Records excerpted from a collection:
★ ★ ★ ★

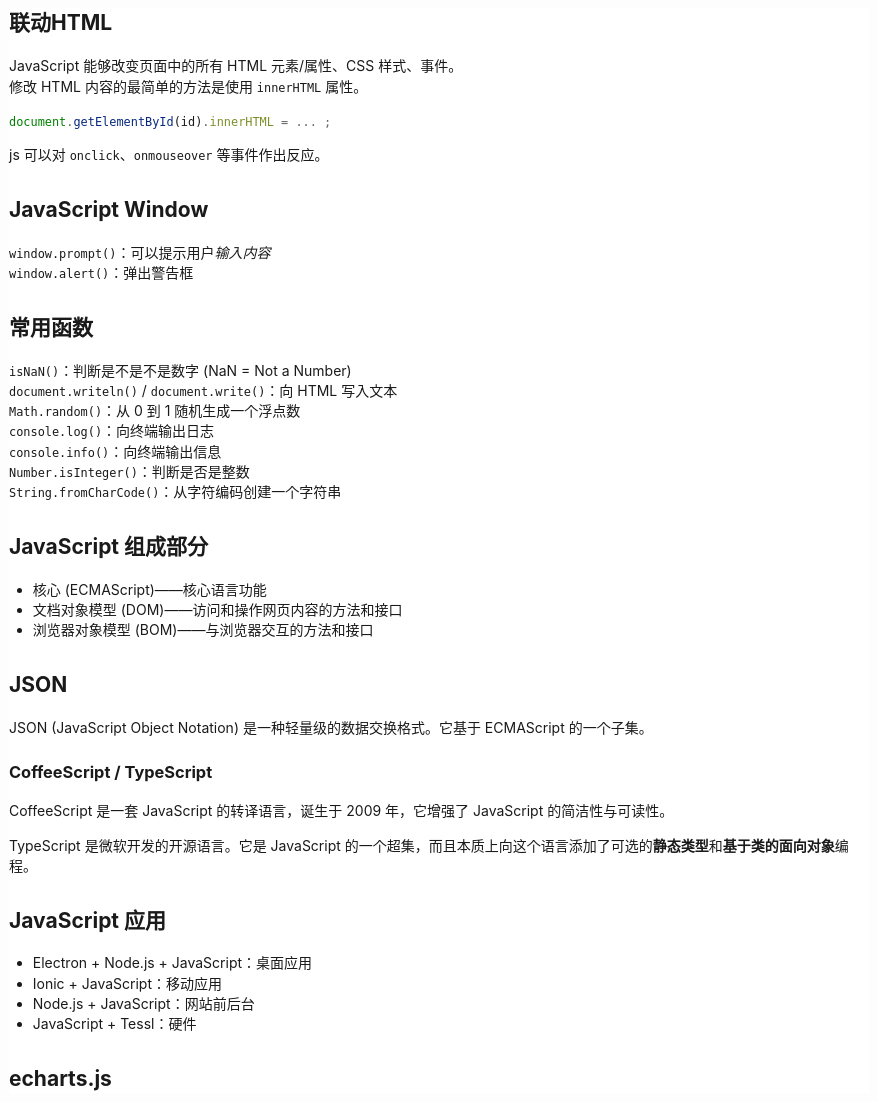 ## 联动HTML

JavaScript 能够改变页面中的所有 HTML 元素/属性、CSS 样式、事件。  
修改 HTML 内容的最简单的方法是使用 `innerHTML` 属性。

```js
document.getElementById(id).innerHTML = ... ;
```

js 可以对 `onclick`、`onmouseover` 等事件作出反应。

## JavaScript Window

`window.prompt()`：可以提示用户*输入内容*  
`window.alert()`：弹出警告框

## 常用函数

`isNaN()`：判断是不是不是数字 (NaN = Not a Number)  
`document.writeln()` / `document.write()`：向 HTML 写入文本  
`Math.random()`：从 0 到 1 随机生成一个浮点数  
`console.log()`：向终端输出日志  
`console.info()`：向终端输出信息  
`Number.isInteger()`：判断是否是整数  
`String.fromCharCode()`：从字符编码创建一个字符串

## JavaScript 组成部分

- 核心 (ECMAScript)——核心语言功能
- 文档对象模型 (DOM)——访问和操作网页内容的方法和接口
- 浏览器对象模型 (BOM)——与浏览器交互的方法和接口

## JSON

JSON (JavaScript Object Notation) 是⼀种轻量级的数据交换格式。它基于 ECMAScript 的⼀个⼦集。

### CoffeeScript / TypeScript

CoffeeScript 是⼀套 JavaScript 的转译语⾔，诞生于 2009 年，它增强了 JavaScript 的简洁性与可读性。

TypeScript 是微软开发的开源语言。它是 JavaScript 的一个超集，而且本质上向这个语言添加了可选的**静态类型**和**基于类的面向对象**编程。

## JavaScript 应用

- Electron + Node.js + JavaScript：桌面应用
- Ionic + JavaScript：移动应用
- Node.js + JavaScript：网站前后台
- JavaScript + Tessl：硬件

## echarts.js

★ ★ ★ ★

Only a number belongs in the answer: the number of lines in the preceding data that hold "Node".

- **ANSWER SECTION**
2